Authored by abrachet on Aug 10 2019, 11:21 PM.

Details

Summary

Micro patch to add ability to modify the files header

Diff Detail

Event Timeline

abrachet created this revision.Aug 10 2019, 11:21 PM
Herald added a project: Restricted Project. · View Herald TranscriptAug 10 2019, 11:21 PM

I think you need to be careful that you any methods in ELFObjectFile etc that query the header return the updated value. For example, I see there's a getStartAddress function, which returns the value of e_entry. If you change e_entry, you'll want this to return the updated value, I think.

abrachet updated this revision to Diff 215533.Aug 15 2019, 8:16 PM

Made a virtual getHeader method in ELFObjectFile

I'm concerned with the getHeader() call changes in ELFObjectFile, mostly because again it's introducing a very obvious point of failure. What if somebody added a new piece of functionality to the base class to get another piece of data from the header? There's a good change they'll call EF.getHeader(). Say the new function is called getFoo(): if another user then decides they want to call getFoo() on a MutableELFObject, then they'll end up using the unmodified header rather than the modified one, which could cause surprising bugs. I don't have an obvious answer to this, but I'm beginning to wonder if we should be using a different style of inheritance, one that only makes the functions available that we know to be safe from a MutableELFObject's point of view. This might be something like private inheritance. I'm not sure though, as it would mean providing shim functions to re-publicise the "safe" functions we care about. What are your thoughts?

llvm/include/llvm/Object/MutableELFObject.h
356

Why do you need both this and getHeader()?

357

Rename this to getHeader() to ensure sensible function overloading, and have it return a pointer to the header, like the other version.

abrachet updated this revision to Diff 216047.Aug 19 2019, 7:59 PM

Change getHeader() to return a reference not pointer.
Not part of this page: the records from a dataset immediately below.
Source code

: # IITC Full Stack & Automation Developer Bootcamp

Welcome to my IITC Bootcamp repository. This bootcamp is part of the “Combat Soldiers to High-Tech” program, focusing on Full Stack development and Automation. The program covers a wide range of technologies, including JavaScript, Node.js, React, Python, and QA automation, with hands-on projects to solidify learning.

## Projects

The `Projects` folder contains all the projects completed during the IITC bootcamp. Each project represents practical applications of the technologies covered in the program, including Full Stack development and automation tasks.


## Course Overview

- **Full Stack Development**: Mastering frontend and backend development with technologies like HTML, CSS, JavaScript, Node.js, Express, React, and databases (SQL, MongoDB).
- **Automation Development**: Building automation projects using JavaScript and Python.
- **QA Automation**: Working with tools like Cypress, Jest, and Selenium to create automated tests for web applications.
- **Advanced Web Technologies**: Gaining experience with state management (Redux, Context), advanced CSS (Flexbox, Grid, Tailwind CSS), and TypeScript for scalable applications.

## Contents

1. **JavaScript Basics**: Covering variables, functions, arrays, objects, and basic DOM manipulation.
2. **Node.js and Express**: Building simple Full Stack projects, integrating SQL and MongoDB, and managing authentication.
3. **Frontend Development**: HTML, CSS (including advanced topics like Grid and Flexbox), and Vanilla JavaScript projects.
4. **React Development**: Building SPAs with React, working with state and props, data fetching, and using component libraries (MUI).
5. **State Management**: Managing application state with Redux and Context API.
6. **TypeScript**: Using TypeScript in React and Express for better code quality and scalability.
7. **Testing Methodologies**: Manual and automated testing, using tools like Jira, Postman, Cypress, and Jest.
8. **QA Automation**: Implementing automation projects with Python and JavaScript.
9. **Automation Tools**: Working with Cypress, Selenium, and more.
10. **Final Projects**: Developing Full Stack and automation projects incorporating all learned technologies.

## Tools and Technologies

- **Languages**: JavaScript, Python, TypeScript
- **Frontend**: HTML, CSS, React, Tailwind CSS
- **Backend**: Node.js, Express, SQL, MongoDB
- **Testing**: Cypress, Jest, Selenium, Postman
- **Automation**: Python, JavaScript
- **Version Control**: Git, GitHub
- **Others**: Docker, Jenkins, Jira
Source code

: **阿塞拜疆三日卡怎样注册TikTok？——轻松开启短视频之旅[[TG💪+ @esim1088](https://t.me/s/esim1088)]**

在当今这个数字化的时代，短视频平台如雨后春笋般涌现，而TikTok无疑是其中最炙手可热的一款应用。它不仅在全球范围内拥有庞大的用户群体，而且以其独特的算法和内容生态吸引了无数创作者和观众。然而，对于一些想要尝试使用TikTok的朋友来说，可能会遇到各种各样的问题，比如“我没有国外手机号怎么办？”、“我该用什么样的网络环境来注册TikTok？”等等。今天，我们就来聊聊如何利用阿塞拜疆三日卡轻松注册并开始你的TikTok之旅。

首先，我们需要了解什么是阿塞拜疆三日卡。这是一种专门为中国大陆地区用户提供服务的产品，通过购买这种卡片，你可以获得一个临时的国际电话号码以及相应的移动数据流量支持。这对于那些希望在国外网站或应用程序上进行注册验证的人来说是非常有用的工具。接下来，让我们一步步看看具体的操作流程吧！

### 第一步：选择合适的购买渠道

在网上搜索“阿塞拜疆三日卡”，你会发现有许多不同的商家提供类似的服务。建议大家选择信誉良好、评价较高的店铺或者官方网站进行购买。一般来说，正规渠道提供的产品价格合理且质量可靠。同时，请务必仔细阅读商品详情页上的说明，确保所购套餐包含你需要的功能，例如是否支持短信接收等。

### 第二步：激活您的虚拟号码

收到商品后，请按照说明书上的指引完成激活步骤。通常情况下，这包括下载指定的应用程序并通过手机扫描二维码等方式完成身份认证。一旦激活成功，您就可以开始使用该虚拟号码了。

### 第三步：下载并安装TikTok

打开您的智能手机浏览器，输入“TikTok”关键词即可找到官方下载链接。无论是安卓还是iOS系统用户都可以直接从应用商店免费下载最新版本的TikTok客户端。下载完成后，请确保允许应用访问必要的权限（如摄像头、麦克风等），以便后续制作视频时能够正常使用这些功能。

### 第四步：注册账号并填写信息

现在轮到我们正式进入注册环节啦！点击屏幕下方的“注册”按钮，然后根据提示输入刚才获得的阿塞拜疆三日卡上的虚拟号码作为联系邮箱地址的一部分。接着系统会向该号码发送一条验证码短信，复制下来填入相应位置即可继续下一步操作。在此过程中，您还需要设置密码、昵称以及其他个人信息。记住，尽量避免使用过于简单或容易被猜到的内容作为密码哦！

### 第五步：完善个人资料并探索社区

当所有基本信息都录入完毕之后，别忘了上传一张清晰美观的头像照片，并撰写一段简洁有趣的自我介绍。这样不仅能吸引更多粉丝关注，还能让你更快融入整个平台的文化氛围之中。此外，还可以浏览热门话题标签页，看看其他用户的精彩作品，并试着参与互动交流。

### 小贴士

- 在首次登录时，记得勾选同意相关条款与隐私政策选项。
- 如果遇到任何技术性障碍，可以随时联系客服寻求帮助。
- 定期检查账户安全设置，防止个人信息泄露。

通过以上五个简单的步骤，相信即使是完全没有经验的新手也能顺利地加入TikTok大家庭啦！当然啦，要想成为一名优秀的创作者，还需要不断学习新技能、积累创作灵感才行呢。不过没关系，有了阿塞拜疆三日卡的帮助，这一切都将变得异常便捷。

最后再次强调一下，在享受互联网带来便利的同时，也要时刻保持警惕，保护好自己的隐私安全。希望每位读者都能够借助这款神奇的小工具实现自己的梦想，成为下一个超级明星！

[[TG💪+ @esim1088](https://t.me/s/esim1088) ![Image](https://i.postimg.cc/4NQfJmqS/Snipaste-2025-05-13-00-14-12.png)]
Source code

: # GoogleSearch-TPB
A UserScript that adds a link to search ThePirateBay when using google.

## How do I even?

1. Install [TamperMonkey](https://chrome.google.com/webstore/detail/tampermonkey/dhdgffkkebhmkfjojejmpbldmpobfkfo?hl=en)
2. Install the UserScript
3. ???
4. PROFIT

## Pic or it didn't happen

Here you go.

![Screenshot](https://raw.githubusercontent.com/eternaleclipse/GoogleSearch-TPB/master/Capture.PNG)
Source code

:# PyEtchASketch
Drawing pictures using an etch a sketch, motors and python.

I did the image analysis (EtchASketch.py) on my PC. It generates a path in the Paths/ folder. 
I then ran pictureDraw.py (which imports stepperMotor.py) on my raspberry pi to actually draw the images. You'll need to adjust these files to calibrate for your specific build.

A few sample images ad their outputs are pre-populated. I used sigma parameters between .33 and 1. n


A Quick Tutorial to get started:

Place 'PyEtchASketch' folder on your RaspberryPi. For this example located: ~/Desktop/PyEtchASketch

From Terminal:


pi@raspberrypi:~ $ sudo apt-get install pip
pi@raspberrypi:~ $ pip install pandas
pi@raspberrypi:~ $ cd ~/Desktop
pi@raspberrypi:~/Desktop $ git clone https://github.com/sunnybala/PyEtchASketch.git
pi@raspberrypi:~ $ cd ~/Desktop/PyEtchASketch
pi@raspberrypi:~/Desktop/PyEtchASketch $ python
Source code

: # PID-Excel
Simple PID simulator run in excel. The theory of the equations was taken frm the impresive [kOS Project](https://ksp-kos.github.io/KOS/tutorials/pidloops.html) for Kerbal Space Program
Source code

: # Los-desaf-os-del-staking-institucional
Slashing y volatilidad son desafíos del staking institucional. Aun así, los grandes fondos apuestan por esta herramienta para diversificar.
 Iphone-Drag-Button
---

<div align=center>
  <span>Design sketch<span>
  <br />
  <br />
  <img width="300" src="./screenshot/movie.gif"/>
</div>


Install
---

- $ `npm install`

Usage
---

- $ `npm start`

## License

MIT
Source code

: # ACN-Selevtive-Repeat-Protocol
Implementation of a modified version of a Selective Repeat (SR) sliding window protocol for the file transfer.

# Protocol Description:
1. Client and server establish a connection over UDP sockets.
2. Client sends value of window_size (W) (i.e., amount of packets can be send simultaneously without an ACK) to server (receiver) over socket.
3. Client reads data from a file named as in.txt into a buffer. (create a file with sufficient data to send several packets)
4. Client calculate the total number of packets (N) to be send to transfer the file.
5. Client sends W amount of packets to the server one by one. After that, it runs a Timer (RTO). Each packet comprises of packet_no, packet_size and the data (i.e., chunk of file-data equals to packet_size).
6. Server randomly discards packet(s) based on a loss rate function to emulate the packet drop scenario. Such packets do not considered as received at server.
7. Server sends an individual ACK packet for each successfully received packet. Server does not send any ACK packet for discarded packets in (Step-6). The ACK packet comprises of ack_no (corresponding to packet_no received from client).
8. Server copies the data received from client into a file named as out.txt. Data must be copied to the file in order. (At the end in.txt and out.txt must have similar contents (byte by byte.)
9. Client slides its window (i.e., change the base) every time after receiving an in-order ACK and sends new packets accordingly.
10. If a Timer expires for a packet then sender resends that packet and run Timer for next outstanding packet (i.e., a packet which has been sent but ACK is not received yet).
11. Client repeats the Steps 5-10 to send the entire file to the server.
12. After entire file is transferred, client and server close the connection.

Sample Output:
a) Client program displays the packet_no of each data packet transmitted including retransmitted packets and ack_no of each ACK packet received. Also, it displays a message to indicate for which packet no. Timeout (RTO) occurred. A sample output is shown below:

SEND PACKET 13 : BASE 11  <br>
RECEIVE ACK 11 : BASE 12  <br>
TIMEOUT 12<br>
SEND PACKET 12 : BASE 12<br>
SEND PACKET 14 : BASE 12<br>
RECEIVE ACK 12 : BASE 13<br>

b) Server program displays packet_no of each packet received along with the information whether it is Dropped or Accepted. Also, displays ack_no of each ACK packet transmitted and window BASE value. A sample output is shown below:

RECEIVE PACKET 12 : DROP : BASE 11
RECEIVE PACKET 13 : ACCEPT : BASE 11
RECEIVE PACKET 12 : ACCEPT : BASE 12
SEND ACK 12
abrachet marked 3 inline comments as done.Aug 19 2019, 8:00 PM

I'm concerned with the getHeader() call changes in ELFObjectFile, mostly because again it's introducing a very obvious point of failure. What if somebody added a new piece of functionality to the base class to get another piece of data from the header? There's a good change they'll call EF.getHeader(). Say the new function is called getFoo(): if another user then decides they want to call getFoo() on a MutableELFObject, then they'll end up using the unmodified header rather than the modified one, which could cause surprising bugs. I don't have an obvious answer to this, but I'm beginning to wonder if we should be using a different style of inheritance, one that only makes the functions available that we know to be safe from a MutableELFObject's point of view. This might be something like private inheritance. I'm not sure though, as it would mean providing shim functions to re-publicise the "safe" functions we care about. What are your thoughts?

Hmm that's a lot to think about. I don't love private inheritance because I think it would end up being a lot of boiler plate for the methods that are fine either way, I think.

Certainly it's true that EF.getHeader() would be gravitated towards for future changes. I think if a getFoo() is added and its something that MutableELFObject would want, then either way there needs to be a change either to use getHeader not EF.getHeader() or add getFoo() in MutableELFObject. Of course there's a difference because the bug couldn't exist if getFoo() isn't available.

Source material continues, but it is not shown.